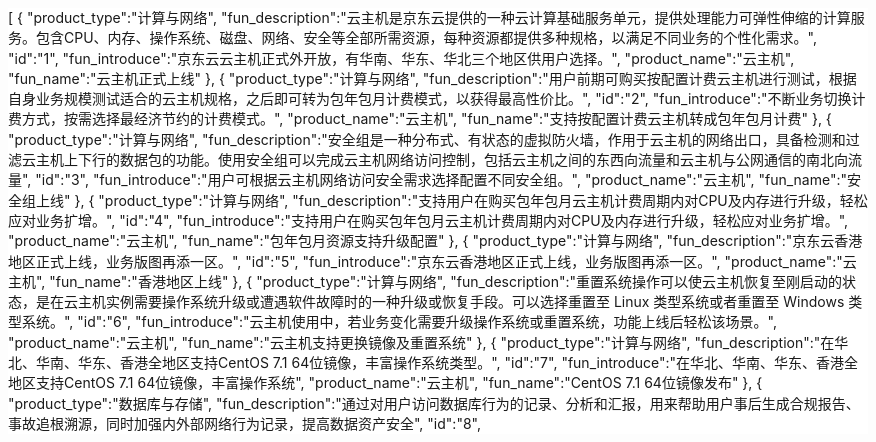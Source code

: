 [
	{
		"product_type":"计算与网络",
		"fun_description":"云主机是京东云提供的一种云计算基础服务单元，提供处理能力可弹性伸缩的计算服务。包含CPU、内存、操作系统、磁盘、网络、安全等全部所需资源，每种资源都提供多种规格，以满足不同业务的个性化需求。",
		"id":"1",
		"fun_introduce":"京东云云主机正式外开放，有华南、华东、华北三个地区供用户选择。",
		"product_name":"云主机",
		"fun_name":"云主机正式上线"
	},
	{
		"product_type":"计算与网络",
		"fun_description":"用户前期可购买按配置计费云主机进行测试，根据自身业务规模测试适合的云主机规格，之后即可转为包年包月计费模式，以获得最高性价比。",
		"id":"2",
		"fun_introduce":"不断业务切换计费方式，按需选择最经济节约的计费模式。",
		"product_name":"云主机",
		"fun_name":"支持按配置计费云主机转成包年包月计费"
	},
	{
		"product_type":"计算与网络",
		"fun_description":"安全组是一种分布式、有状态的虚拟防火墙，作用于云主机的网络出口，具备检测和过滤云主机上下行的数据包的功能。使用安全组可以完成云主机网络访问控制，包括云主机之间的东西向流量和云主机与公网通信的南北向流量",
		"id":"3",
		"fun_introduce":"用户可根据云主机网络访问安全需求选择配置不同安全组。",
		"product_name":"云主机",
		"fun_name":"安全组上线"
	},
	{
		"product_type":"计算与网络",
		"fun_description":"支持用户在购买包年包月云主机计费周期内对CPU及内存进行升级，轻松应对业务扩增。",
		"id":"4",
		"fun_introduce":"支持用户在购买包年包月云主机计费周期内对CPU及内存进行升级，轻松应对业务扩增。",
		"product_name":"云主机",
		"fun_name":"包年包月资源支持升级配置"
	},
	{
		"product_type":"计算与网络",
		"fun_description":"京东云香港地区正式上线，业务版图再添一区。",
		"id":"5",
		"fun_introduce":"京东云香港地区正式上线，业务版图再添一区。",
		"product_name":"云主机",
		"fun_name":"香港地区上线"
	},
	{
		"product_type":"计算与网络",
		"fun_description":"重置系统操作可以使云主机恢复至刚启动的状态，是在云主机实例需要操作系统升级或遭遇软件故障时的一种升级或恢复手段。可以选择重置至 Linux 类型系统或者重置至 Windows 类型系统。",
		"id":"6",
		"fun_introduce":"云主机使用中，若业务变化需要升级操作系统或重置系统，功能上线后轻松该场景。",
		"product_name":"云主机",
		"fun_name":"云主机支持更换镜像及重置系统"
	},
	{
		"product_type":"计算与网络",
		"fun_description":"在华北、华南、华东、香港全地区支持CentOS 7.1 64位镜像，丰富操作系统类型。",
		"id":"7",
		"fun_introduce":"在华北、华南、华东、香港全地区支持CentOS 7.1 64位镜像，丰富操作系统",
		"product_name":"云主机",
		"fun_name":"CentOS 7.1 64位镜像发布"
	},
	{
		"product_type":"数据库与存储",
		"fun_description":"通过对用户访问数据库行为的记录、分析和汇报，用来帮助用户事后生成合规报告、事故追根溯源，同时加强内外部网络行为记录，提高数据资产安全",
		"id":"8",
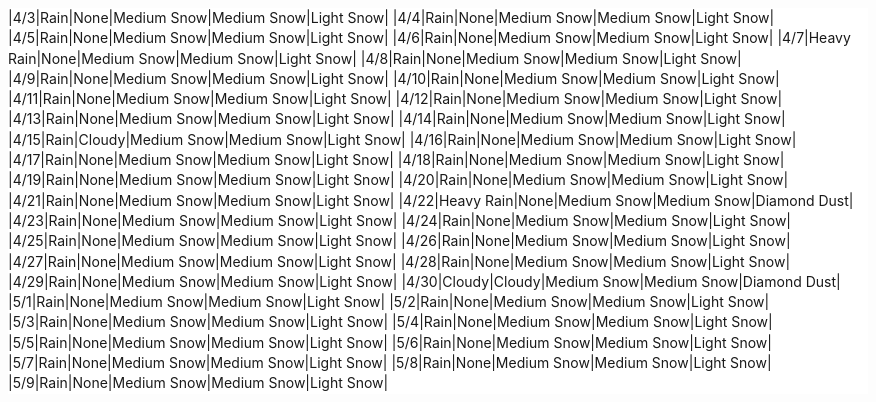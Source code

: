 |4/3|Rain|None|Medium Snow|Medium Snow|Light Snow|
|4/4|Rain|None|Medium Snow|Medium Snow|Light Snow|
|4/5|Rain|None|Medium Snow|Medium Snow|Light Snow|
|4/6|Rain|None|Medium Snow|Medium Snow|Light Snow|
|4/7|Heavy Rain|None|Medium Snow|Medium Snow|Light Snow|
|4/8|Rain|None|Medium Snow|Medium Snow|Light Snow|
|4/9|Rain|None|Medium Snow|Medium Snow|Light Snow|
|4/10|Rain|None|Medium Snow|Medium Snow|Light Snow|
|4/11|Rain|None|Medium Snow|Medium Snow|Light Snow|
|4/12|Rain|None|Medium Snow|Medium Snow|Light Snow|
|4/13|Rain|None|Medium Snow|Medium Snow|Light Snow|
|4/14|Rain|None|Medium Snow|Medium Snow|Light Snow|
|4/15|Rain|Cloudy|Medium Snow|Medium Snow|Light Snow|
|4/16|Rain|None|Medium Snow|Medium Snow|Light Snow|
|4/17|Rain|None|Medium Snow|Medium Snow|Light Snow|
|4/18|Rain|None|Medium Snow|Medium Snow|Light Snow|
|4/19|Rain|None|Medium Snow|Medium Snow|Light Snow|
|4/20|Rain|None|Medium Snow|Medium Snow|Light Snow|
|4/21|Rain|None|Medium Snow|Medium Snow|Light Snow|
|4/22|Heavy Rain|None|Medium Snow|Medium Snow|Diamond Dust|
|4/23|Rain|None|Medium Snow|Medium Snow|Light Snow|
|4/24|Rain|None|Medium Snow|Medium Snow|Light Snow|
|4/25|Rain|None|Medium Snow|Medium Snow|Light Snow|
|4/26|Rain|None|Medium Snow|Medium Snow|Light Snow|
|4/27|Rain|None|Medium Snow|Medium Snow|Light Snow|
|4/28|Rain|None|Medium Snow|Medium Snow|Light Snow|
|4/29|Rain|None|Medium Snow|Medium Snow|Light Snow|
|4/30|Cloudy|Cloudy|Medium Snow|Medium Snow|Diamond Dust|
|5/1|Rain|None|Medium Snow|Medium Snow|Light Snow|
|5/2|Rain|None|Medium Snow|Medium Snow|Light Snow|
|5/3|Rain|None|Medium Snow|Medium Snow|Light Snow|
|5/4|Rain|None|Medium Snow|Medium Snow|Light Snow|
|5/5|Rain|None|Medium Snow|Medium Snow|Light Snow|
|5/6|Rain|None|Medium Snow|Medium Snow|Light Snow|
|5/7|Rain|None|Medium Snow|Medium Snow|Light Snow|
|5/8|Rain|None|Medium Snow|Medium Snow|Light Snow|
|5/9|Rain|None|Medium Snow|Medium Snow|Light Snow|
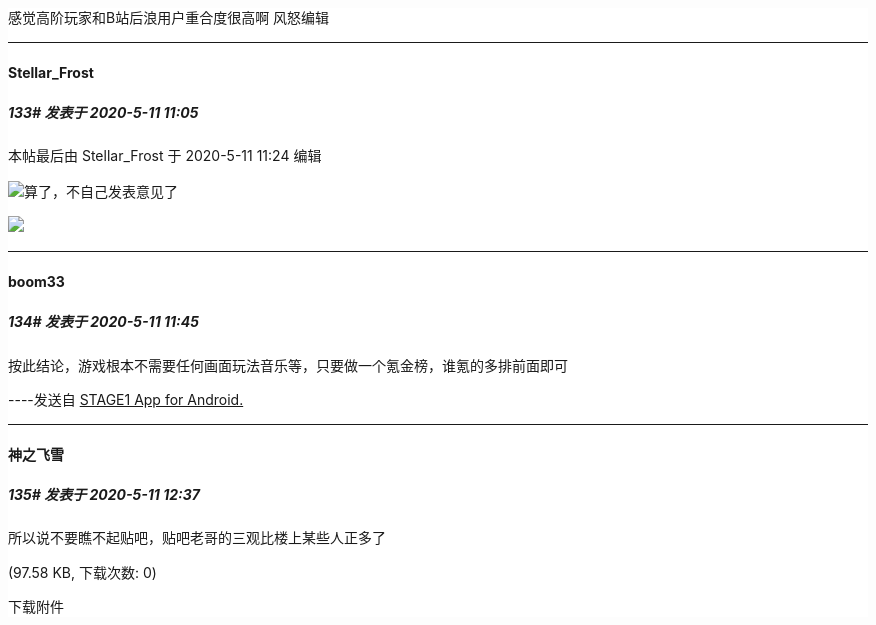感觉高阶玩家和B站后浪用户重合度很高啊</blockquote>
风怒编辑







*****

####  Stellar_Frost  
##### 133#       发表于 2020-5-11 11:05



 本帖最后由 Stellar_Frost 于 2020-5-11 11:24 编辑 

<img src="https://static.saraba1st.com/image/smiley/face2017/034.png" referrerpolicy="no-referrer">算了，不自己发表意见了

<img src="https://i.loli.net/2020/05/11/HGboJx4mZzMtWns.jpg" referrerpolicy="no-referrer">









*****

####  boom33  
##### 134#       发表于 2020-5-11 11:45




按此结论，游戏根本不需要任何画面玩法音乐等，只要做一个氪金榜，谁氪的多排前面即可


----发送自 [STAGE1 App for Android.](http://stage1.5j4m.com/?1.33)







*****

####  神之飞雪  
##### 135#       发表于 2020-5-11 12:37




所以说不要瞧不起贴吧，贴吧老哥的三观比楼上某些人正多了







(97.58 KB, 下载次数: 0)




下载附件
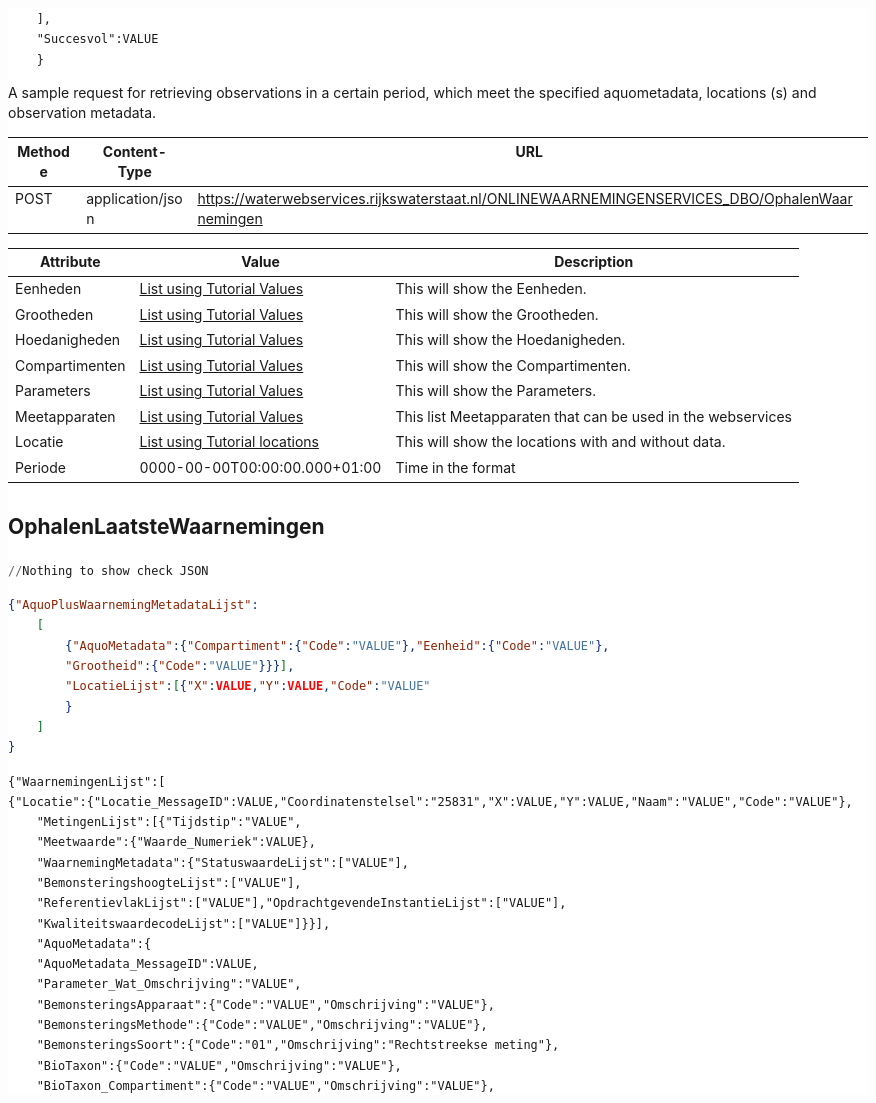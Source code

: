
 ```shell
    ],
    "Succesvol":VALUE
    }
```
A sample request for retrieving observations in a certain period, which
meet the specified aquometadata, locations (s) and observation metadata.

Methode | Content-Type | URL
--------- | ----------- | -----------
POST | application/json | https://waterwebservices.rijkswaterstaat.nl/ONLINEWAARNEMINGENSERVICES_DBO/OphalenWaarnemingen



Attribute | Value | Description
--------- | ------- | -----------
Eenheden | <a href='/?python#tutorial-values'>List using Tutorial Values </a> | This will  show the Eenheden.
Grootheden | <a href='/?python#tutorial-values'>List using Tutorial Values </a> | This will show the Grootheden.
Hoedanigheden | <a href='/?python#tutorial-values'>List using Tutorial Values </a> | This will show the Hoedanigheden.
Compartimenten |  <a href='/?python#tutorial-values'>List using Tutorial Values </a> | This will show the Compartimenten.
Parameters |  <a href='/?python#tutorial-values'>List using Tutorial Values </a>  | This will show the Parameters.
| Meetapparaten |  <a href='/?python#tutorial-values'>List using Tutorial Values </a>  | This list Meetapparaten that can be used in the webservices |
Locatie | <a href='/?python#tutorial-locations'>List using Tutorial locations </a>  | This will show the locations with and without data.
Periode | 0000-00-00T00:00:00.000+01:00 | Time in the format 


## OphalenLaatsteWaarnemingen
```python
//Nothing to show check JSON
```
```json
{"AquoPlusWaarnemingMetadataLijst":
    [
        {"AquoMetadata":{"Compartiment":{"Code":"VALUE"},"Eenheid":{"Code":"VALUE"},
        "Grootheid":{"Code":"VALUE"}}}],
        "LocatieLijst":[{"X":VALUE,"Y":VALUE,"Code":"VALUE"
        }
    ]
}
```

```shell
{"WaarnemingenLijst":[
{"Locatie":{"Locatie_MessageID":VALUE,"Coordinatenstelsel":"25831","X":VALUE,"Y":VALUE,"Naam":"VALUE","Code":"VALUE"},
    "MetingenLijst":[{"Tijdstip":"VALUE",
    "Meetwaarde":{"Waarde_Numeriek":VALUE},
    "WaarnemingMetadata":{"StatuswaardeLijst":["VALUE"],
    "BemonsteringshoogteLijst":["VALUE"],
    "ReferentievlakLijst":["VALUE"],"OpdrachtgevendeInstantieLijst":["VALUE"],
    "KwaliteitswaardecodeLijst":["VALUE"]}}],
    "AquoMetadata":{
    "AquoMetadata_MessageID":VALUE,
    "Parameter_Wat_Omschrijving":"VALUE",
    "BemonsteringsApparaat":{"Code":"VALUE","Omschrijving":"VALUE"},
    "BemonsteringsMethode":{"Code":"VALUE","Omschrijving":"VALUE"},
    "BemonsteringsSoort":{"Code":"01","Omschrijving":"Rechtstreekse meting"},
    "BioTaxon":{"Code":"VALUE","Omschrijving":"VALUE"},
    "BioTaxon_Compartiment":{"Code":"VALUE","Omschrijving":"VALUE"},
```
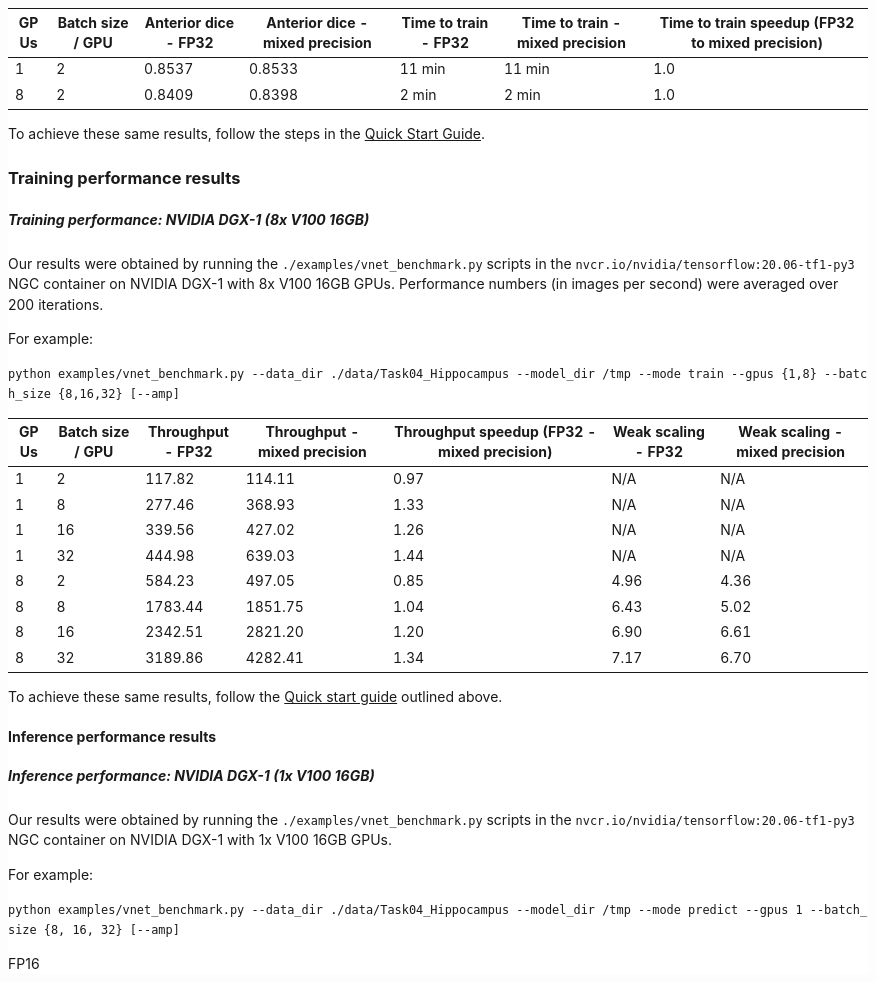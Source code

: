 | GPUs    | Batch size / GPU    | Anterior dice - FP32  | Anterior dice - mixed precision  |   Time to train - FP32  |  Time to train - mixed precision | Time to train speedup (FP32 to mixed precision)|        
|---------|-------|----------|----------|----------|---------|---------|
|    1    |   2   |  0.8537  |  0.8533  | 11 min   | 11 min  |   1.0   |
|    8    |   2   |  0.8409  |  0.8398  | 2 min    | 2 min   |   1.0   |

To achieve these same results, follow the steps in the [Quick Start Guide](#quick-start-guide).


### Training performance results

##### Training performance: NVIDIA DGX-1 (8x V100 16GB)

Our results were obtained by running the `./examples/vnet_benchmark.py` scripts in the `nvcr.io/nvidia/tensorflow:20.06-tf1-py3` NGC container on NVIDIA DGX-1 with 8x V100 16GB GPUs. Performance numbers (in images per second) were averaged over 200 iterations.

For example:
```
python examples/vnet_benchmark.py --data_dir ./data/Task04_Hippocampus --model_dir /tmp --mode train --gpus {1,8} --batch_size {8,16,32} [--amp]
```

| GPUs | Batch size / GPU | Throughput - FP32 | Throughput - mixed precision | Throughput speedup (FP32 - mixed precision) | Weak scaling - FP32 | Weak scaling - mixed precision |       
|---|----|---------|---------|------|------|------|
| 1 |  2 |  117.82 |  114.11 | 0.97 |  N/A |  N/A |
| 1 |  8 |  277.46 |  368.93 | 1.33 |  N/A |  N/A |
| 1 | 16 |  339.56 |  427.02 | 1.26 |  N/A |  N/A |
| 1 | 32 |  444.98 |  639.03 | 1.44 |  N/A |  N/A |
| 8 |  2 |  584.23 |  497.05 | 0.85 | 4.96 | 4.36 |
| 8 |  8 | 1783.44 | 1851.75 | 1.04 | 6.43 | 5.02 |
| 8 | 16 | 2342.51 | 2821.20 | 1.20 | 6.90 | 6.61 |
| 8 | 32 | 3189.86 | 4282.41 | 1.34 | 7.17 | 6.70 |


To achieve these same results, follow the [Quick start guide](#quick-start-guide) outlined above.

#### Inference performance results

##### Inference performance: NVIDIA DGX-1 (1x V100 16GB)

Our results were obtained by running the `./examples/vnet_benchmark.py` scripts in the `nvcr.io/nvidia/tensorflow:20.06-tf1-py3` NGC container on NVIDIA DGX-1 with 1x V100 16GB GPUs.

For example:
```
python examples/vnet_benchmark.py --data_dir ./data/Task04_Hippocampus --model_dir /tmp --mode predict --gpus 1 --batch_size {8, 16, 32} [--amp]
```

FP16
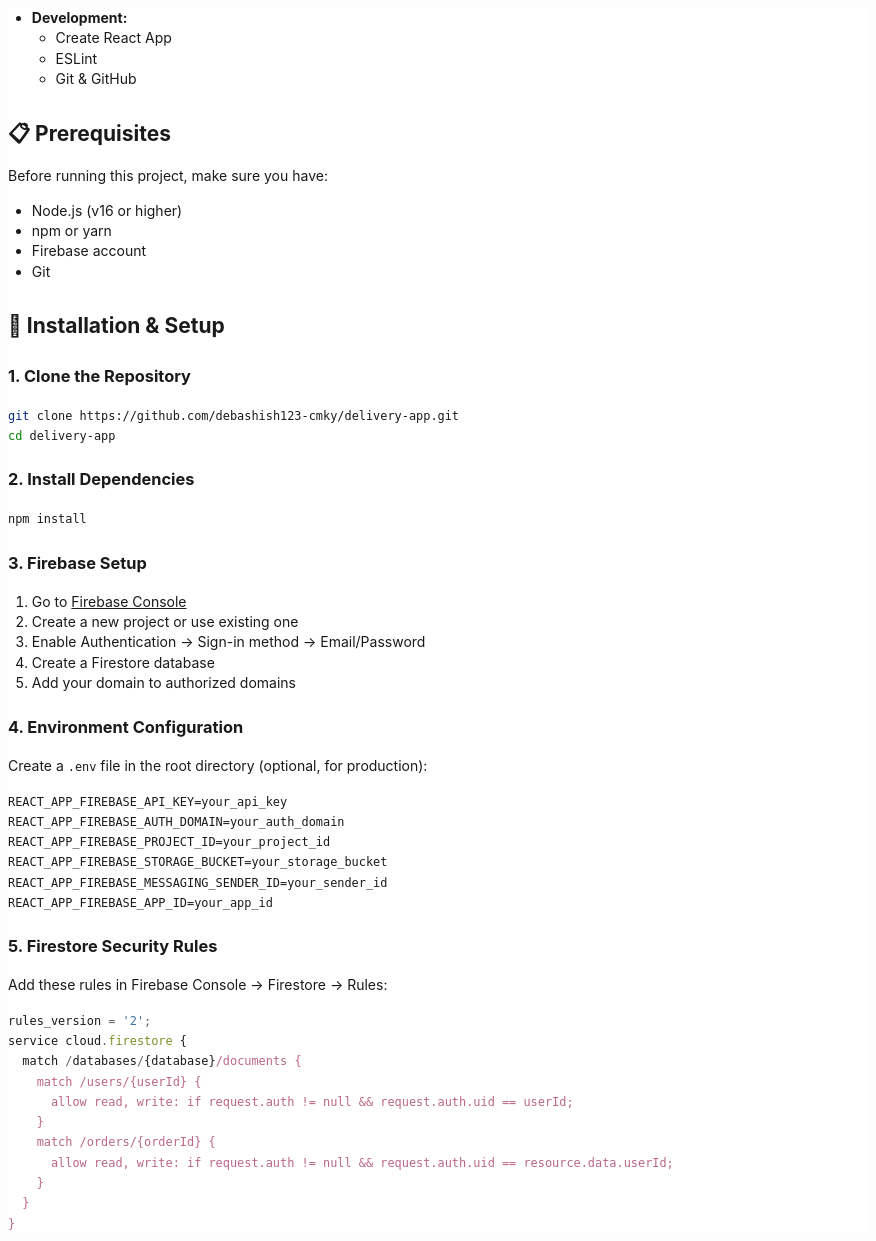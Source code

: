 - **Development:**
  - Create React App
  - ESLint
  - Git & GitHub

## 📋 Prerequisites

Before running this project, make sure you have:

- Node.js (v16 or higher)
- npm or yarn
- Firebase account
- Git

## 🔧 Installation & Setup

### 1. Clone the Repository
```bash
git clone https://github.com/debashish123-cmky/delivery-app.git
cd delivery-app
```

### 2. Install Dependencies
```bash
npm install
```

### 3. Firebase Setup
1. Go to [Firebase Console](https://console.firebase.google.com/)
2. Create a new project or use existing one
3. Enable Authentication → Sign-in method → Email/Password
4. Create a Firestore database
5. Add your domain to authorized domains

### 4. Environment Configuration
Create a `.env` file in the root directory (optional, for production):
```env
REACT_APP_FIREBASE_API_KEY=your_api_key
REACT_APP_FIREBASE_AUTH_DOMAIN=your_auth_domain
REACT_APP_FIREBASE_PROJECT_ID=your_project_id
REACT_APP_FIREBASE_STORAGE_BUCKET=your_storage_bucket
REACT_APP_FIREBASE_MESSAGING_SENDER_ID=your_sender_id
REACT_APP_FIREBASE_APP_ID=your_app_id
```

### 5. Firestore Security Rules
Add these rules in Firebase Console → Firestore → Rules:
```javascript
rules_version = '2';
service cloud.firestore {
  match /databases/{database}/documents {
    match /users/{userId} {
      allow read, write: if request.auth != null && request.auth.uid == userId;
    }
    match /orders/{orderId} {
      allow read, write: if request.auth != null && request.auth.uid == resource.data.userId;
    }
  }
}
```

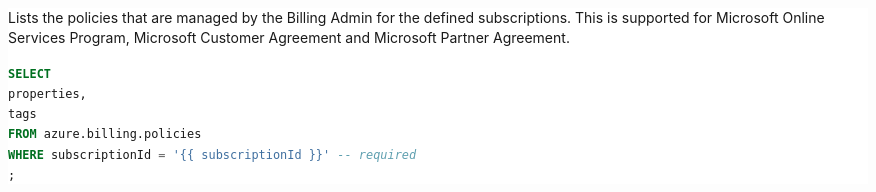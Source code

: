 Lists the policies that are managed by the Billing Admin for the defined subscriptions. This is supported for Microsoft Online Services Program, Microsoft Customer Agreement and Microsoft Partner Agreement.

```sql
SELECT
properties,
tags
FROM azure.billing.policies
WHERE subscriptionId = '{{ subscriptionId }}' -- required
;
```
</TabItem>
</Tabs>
•••
#### What you will do:
Please output, exactly as written, the lines above from the one holding "本帖最后由 Stellar_Frost 于 2020-5-11 11:24 编辑" through the one holding "A sample request", both included, with the pictures omitted.

#### Expected answer:
 本帖最后由 Stellar_Frost 于 2020-5-11 11:24 编辑 

<img src="https://static.saraba1st.com/image/smiley/face2017/034.png" referrerpolicy="no-referrer">算了，不自己发表意见了

<img src="https://i.loli.net/2020/05/11/HGboJx4mZzMtWns.jpg" referrerpolicy="no-referrer">









*****

####  boom33  
##### 134#       发表于 2020-5-11 11:45




按此结论，游戏根本不需要任何画面玩法音乐等，只要做一个氪金榜，谁氪的多排前面即可


----发送自 [STAGE1 App for Android.](http://stage1.5j4m.com/?1.33)







*****

####  神之飞雪  
##### 135#       发表于 2020-5-11 12:37




所以说不要瞧不起贴吧，贴吧老哥的三观比楼上某些人正多了







(97.58 KB, 下载次数: 0)




下载附件
Source code

:
 ```shell
    ],
    "Succesvol":VALUE
    }
```
A sample request for retrieving observations in a certain period, which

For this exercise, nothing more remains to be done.